A me pare che il messaggio si possa esprimere così: noi siamo messi qui a contatto con il dinamismo anche morale della rivelazione di Dio, del mistero di Dio comunicato all’uomo. Tale mistero Va verso il suo compimento e questo fa sì che la stessa vita morale dell’uomo debba essere sempre tesa a qualcosa che va oltre, fino ad arrivare a un limite che sembra quasi irraggiungibile.

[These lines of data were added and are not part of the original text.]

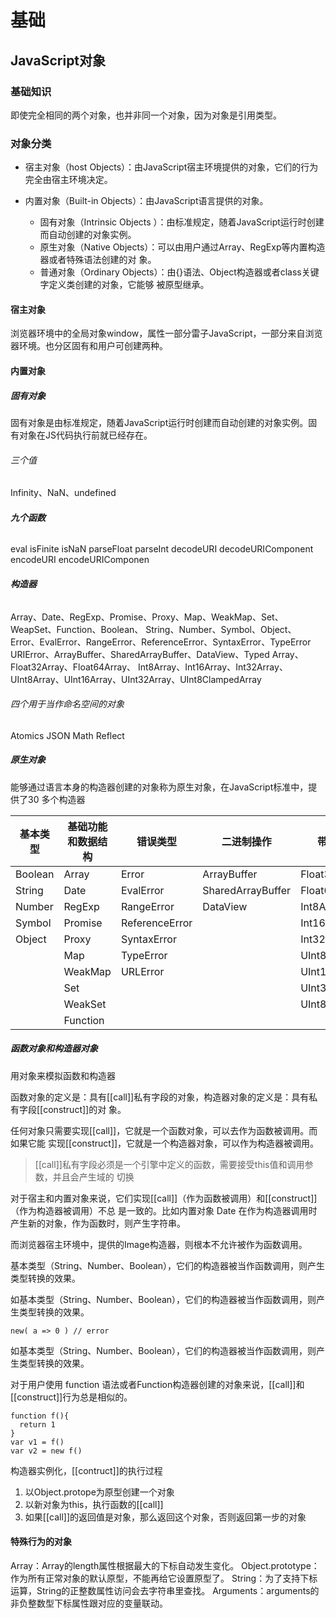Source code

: # 基础

## JavaScript对象

### 基础知识

即使完全相同的两个对象，也并非同一个对象，因为对象是引用类型。

### 对象分类

- 宿主对象（host	Objects）：由JavaScript宿主环境提供的对象，它们的行为完全由宿主环境决定。

- 内置对象（Built-in	Objects）：由JavaScript语言提供的对象。 
  - 固有对象（Intrinsic	Objects	）：由标准规定，随着JavaScript运行时创建而自动创建的对象实例。
  - 原生对象（Native	Objects）：可以由用户通过Array、RegExp等内置构造器或者特殊语法创建的对 象。
  - 普通对象（Ordinary	Objects）：由{}语法、Object构造器或者class关键字定义类创建的对象，它能够 被原型继承。

#### 宿主对象

浏览器环境中的全局对象window，属性一部分雷子JavaScript，一部分来自浏览器环境。也分区固有和用户可创建两种。

#### 内置对象

##### 固有对象

固有对象是由标准规定，随着JavaScript运行时创建而自动创建的对象实例。固有对象在JS代码执行前就已经存在。

###### 三个值

 Infinity、NaN、undefined

###### **九个函数**

eval
isFinite
isNaN
parseFloat
parseInt
decodeURI
decodeURIComponent
encodeURI
encodeURIComponen

###### **构造器**

Array、Date、RegExp、Promise、Proxy、Map、WeakMap、Set、WeapSet、Function、Boolean、 String、Number、Symbol、Object、Error、EvalError、RangeError、ReferenceError、SyntaxError、TypeError URIError、ArrayBuffer、SharedArrayBuffer、DataView、Typed	Array、Float32Array、Float64Array、 Int8Array、Int16Array、Int32Array、UInt8Array、UInt16Array、UInt32Array、UInt8ClampedArray

###### 四个用于当作命名空间的对象

Atomics
JSON
Math
Reflect

##### 原生对象

能够通过语言本身的构造器创建的对象称为原生对象，在JavaScript标准中，提供了30 多个构造器

| 基本类型 | 基础功能和数据结构 | 错误类型       | 二进制操作        | 带类型的数组      |
| -------- | ------------------ | -------------- | ----------------- | ----------------- |
| Boolean  | Array              | Error          | ArrayBuffer       | Float32Array      |
| String   | Date               | EvalError      | SharedArrayBuffer | Float64Array      |
| Number   | RegExp             | RangeError     | DataView          | Int8Array         |
| Symbol   | Promise            | ReferenceError |                   | Int16Array        |
| Object   | Proxy              | SyntaxError    |                   | Int32Array        |
|          | Map                | TypeError      |                   | UInt8Array        |
|          | WeakMap            | URLError       |                   | UInt16Array       |
|          | Set                |                |                   | UInt32Array       |
|          | WeakSet            |                |                   | UInt8ClampedArray |
|          | Function           |                |                   |                   |

##### 函数对象和构造器对象

用对象来模拟函数和构造器

函数对象的定义是：具有[[call]]私有字段的对象，构造器对象的定义是：具有私有字段[[construct]]的对 象。

任何对象只需要实现[[call]]，它就是一个函数对象，可以去作为函数被调用。而如果它能 实现[[construct]]，它就是一个构造器对象，可以作为构造器被调用。

> [[call]]私有字段必须是一个引擎中定义的函数，需要接受this值和调用参数，并且会产生域的 切换

对于宿主和内置对象来说，它们实现[[call]]（作为函数被调用）和[[construct]]（作为构造器被调用）不总 是一致的。比如内置对象	Date	在作为构造器调用时产生新的对象，作为函数时，则产生字符串。

而浏览器宿主环境中，提供的Image构造器，则根本不允许被作为函数调用。

基本类型（String、Number、Boolean），它们的构造器被当作函数调用，则产生类型转换的效果。

如基本类型（String、Number、Boolean），它们的构造器被当作函数调用，则产生类型转换的效果。

```
new( a => 0 ) // error
```

如基本类型（String、Number、Boolean），它们的构造器被当作函数调用，则产生类型转换的效果。

对于用户使用	function	语法或者Function构造器创建的对象来说，[[call]]和[[construct]]行为总是相似的。

```
function f(){
  return 1
}
var v1 = f()
var v2 = new f()
```

构造器实例化，[[contruct]]的执行过程

1. 以Object.protope为原型创建一个对象
2. 以新对象为this，执行函数的[[call]]
3. 如果[[call]]的返回值是对象，那么返回这个对象，否则返回第一步的对象

#### 特殊行为的对象

Array：Array的length属性根据最大的下标自动发生变化。
Object.prototype：作为所有正常对象的默认原型，不能再给它设置原型了。
String：为了支持下标运算，String的正整数属性访问会去字符串里查找。
Arguments：arguments的非负整数型下标属性跟对应的变量联动。

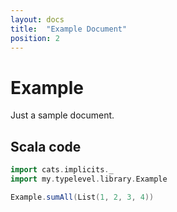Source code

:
 ```yaml
---
layout: docs
title:  "Example Document"
position: 2
---
```


# Example

Just a sample document.

## Scala code

```scala mdoc:silent
import cats.implicits._
import my.typelevel.library.Example

Example.sumAll(List(1, 2, 3, 4))
```
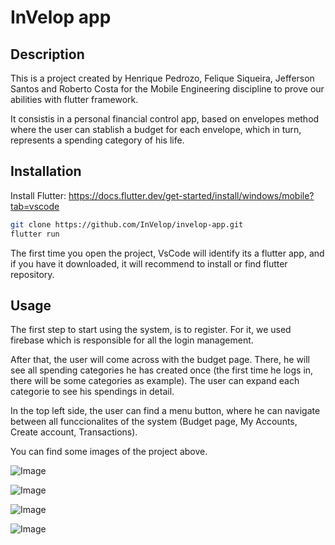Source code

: # InVelop app


## Description
This is a project created by Henrique Pedrozo, Felique Siqueira, Jefferson Santos and Roberto Costa for the Mobile Engineering discipline to prove our abilities with flutter framework.

It consistis in a personal financial control app, based on envelopes method where the user can stablish a budget for each envelope, which in turn, represents a spending category of his life. 


## Installation

Install Flutter:
https://docs.flutter.dev/get-started/install/windows/mobile?tab=vscode

```bash
git clone https://github.com/InVelop/invelop-app.git
flutter run
```

The first time you open the project, VsCode will identify its a flutter app, and if you have it downloaded, it will recommend to install or find flutter repository.  

## Usage
The first step to start using the system, is to register. For it, we used firebase which is responsible for all the login management.

After that, the user will come across with the budget page. There, he will see all spending categories he has created once (the first time he logs in, there will be some categories as example). The user can expand each categorie to see his spendings in detail.

In the top left side, the user can find a menu button, where he can navigate between all funccionalites of the system (Budget page, My Accounts, Create account, Transactions).

You can find some images of the project above.

![Image](assets/images/budget.png)

![Image](assets/images/myAccounts.png)

![Image](assets/images/createAccount.png)

![Image](assets/images/transactions.png)
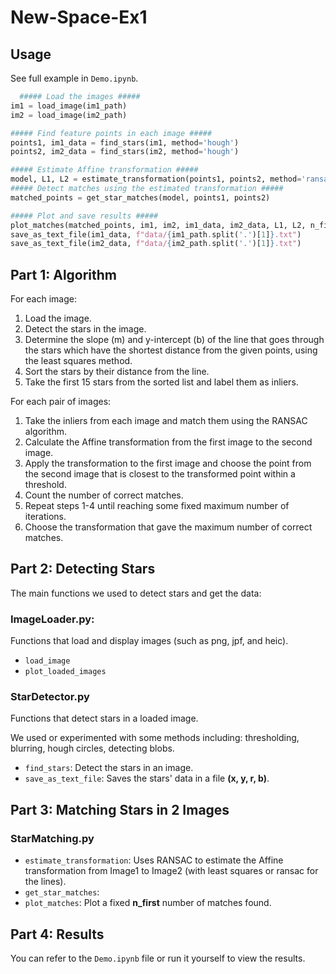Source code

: # New-Space-Ex1

## Usage

See full example in `Demo.ipynb`.

```python
  ##### Load the images #####
im1 = load_image(im1_path)
im2 = load_image(im2_path)

##### Find feature points in each image #####
points1, im1_data = find_stars(im1, method='hough')
points2, im2_data = find_stars(im2, method='hough')

##### Estimate Affine transformation #####
model, L1, L2 = estimate_transformation(points1, points2, method='ransac')
##### Detect matches using the estimated transformation #####
matched_points = get_star_matches(model, points1, points2)

##### Plot and save results #####
plot_matches(matched_points, im1, im2, im1_data, im2_data, L1, L2, n_first=15)
save_as_text_file(im1_data, f"data/{im1_path.split('.')[1]}.txt")
save_as_text_file(im2_data, f"data/{im2_path.split('.')[1]}.txt")
```

## Part 1: Algorithm

For each image:

1. Load the image.
2. Detect the stars in the image.
3. Determine the slope (m) and y-intercept (b) of the line that goes through the stars which have the shortest distance
   from the given points, using the least squares method.
4. Sort the stars by their distance from the line.
5. Take the first 15 stars from the sorted list and label them as inliers.

For each pair of images:

1. Take the inliers from each image and match them using the RANSAC algorithm.
2. Calculate the Affine transformation from the first image to the second image.
3. Apply the transformation to the first image and choose the point from the second image that is closest to the
   transformed point within a threshold.
4. Count the number of correct matches.
5. Repeat steps 1-4 until reaching some fixed maximum number of iterations.
6. Choose the transformation that gave the maximum number of correct matches.

## Part 2: Detecting Stars

The main functions we used to detect stars and get the data:

### ImageLoader.py:

Functions that load and display images (such as png, jpf, and heic).

* `load_image`
* `plot_loaded_images`

### StarDetector.py

Functions that detect stars in a loaded image.

We used or experimented with some methods including: thresholding, blurring, hough circles, detecting blobs.

* `find_stars`: Detect the stars in an image.
* `save_as_text_file`: Saves the stars' data in a file **(x, y, r, b)**.

## Part 3: Matching Stars in 2 Images

### StarMatching.py

* `estimate_transformation`: Uses RANSAC to estimate the Affine transformation from Image1 to Image2 (with least squares
  or ransac for the lines).
* `get_star_matches`:
* `plot_matches`: Plot a fixed **n_first** number of matches found.

## Part 4: Results

You can refer to the `Demo.ipynb` file or run it yourself to view the results.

Che cosa vuol dire amare il nemico, resistere al male, porgere l’altra guancia? Vuol dire, appunto, la tensione verso un limite che nelle circostanze ordinarie non riusciamo magari a raggiungere e che, però, ci sprona continuamente ad andare oltre, finché non vi Saremo arrivati. È molto importante cogliere questo carattere dinamico della morale neotestamentaria, per non essere ridotti a due fughe da questa morale: da una parte, la fuga perfezionistica, settaria, cioè solo chi fa così è veramente cristiano, gli altri sono fuori; dall’altra, la fuga lassista: siamo di fronte a una morale ipotetica, paradossale, che vuol fare unicamente cogliere la nostra peccaminosità; ciò che conta non è compierla in maniera rigorosa, ma riconoscere che si è peccatori, bisognosi della misericordia di Dio, e accontentarsi di ciò che possiamo fare. Queste due forme, che sembrano rispondere alla lettera al Discorso della Montagna, misconoscono in realtà il carattere dinamico della richiesta evangelista, che è di andare sempre al di là di noi stessi, di tendere sempre più in alto, e quindi di saperci umiliare per quanto non abbiamo ancora realizzato, né come singoli né come Chiesa. Il discernimento di questo atteggiamento pratico nella quotidianità non è facile, perche ci sono pure dei limiti. Anche Gesù parla di scomunica («Sia per te come il pubblicano e il peccatore»). Ci sono dei limiti del sì e del no, anche in una Chiesa che ha come riferimento la misericordia. Fare in modo che questi limiti non siano lassismo (accettiamo tutto e tutti, purché ci sia un minimo)
Ma proprio questa dinamica, fatta insieme di rigore e di misericordia, di obbedienza a Dio e di comprensione della fragilità umana, è la forza del Discorso della Montagna. È la strettezza della via che non permette di agire in maniera lassista o rigoristica.